Mucho se habla en el mundo del arte del talento. El talento es algo indefinible, un no sé qué con que los dioses obsequian a unos pocos afortunados y que les convierte en dueños de un regalo envenado. Tienen un don, pero tienen también la obligación de hacerlo crecer y compartirlo. No se lo pueden quedar para ellos solos. Y eso no siempre es fácil. Que se lo digan a todos esos artistas atormentados a los que el genio no les cabe dentro del cuerpo. La Virgina Woolf de Las horas, el Van Ghogh de El loco del Pelo Rojo o Frida nos lo muestran en el cine, como esa evocadora Alfonsina y El Mar de la canción.
Pero de poco sirve el talento si no se canaliza y se exhibe de la manera adecuada. E incluso, a veces, es más el trabajo con él que el talento en sí. Hay directores talentosos, pero que resultan tan poco eficaces de cara al público que nunca exhibirán su talento porque nadie les financiaría. Y los hay que obtienen grandes éxitos de público con talento dudoso, como esas infumables sagas de chiste fácil e inteligencia escasa. Pero a veces, se juntan talento y trabajo, y salen obras maestras que también son éxitos de taquilla, como esas cosas que suele hacer Spielberg desde que ET andaba buscando su casa y su teléfono.

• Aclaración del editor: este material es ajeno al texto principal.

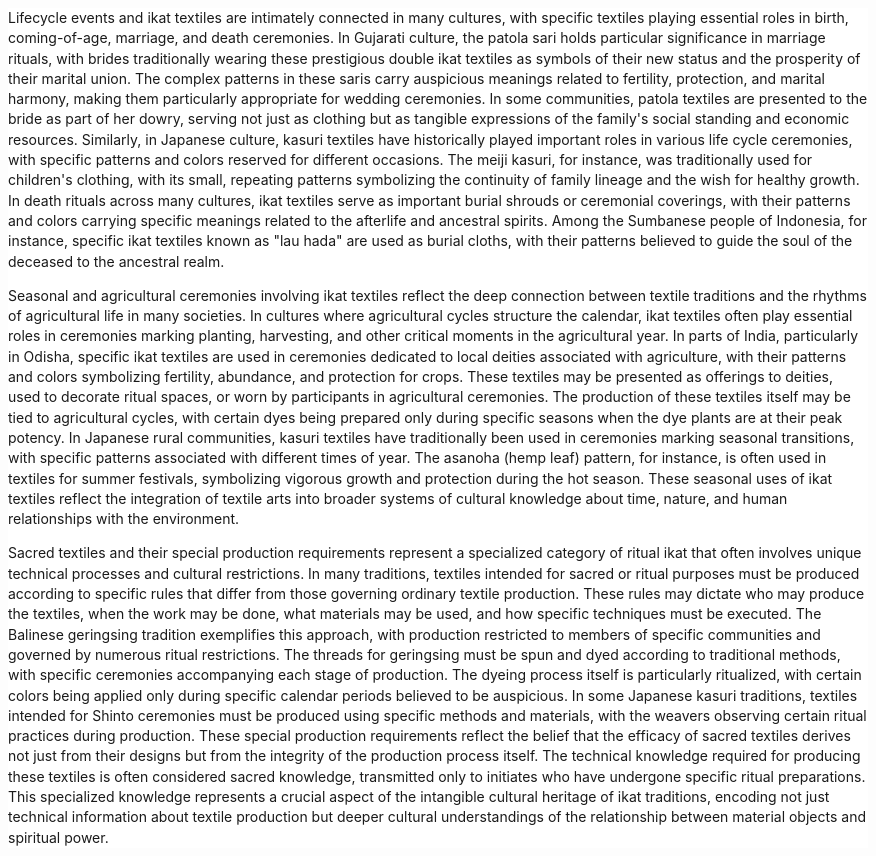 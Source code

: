 Lifecycle events and ikat textiles are intimately connected in many cultures, with specific textiles playing essential roles in birth, coming-of-age, marriage, and death ceremonies. In Gujarati culture, the patola sari holds particular significance in marriage rituals, with brides traditionally wearing these prestigious double ikat textiles as symbols of their new status and the prosperity of their marital union. The complex patterns in these saris carry auspicious meanings related to fertility, protection, and marital harmony, making them particularly appropriate for wedding ceremonies. In some communities, patola textiles are presented to the bride as part of her dowry, serving not just as clothing but as tangible expressions of the family's social standing and economic resources. Similarly, in Japanese culture, kasuri textiles have historically played important roles in various life cycle ceremonies, with specific patterns and colors reserved for different occasions. The meiji kasuri, for instance, was traditionally used for children's clothing, with its small, repeating patterns symbolizing the continuity of family lineage and the wish for healthy growth. In death rituals across many cultures, ikat textiles serve as important burial shrouds or ceremonial coverings, with their patterns and colors carrying specific meanings related to the afterlife and ancestral spirits. Among the Sumbanese people of Indonesia, for instance, specific ikat textiles known as "lau hada" are used as burial cloths, with their patterns believed to guide the soul of the deceased to the ancestral realm.

Seasonal and agricultural ceremonies involving ikat textiles reflect the deep connection between textile traditions and the rhythms of agricultural life in many societies. In cultures where agricultural cycles structure the calendar, ikat textiles often play essential roles in ceremonies marking planting, harvesting, and other critical moments in the agricultural year. In parts of India, particularly in Odisha, specific ikat textiles are used in ceremonies dedicated to local deities associated with agriculture, with their patterns and colors symbolizing fertility, abundance, and protection for crops. These textiles may be presented as offerings to deities, used to decorate ritual spaces, or worn by participants in agricultural ceremonies. The production of these textiles itself may be tied to agricultural cycles, with certain dyes being prepared only during specific seasons when the dye plants are at their peak potency. In Japanese rural communities, kasuri textiles have traditionally been used in ceremonies marking seasonal transitions, with specific patterns associated with different times of year. The asanoha (hemp leaf) pattern, for instance, is often used in textiles for summer festivals, symbolizing vigorous growth and protection during the hot season. These seasonal uses of ikat textiles reflect the integration of textile arts into broader systems of cultural knowledge about time, nature, and human relationships with the environment.

Sacred textiles and their special production requirements represent a specialized category of ritual ikat that often involves unique technical processes and cultural restrictions. In many traditions, textiles intended for sacred or ritual purposes must be produced according to specific rules that differ from those governing ordinary textile production. These rules may dictate who may produce the textiles, when the work may be done, what materials may be used, and how specific techniques must be executed. The Balinese geringsing tradition exemplifies this approach, with production restricted to members of specific communities and governed by numerous ritual restrictions. The threads for geringsing must be spun and dyed according to traditional methods, with specific ceremonies accompanying each stage of production. The dyeing process itself is particularly ritualized, with certain colors being applied only during specific calendar periods believed to be auspicious. In some Japanese kasuri traditions, textiles intended for Shinto ceremonies must be produced using specific methods and materials, with the weavers observing certain ritual practices during production. These special production requirements reflect the belief that the efficacy of sacred textiles derives not just from their designs but from the integrity of the production process itself. The technical knowledge required for producing these textiles is often considered sacred knowledge, transmitted only to initiates who have undergone specific ritual preparations. This specialized knowledge represents a crucial aspect of the intangible cultural heritage of ikat traditions, encoding not just technical information about textile production but deeper cultural understandings of the relationship between material objects and spiritual power.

¿Se necesita talento para nuestro teatro? Muchos creen que no, que basta con estudiar mucho, y colocarse esa capa de superhéroe que es la toga para tirar adelante. Y así lo que se logra es eso, tirar hacia delante nada más. Cubrir el expediente. Y eso no basta.
Nosotros también tenemos vocación, como los artistas. Y muchos, tienen un talento innato que convierte en doctrina todo lo que tocan. Afortunado ellos, por supuesto. Pero también responsables, porque con el talento no es suficiente sobre nuestras tablas. Hay que estudiar, y mucho, y conocer las leyes casi al dedillo, algo que, en los tiempos que corren, se ha convertido en Misión Imposible, ya que cada juicio nos hace remedar eso de Buscando la ley desesperadamente. Cuando no acabamos Perdidos, claro, que no es de extrañar.
Lo que pasa es que, a veces, en nuestro teatro no somos tan agradecidos, ni tan glamurosos, como en la farándula. Tenemos nuestros Oscar pero muchas veces una tiene la sensación que se los dan a aquellos que hacen algo distinto de lo que es nuestro trabajo, o a quienes se jubilan o nos dejan y, en algunas ocasiones, a quienes menos lo merecen. Y qe no hay reconocimiento alguno al trabajo diario, callado y eficaz. El trabajo del que saca sus sentencias, sus informes o sus dictámenes al día, aunque sea a costa de su tiempo de ocio, sin alharacas. Como esos actores secundarios de siempre, ésos que siempre cumplen su papel de modo tan perfecto que ni siquiera parece tener mérito lo que hacen. Y lo tienen, vaya que sí.
Hace apenas unos días supe de un reconocimiento a uno de los protagonistas de nuestro teatro por esa labor eficaz, talentosa y callada. Y con mi toga a cuestas, mis tacones dieron saltos de alegría. Por el qué y por el quién.
Así que hoy, ahí queda mi aplauso, fuerte y bien fuerte hasta que casi me sangren las manos. Un reconocimiento a todos esos actores secundarios que merecen una estrella en el paseo de la fama de la Justicia. Bien por ellos. Y que cunda el ejemplo, aunque no nos lo ponen fácil.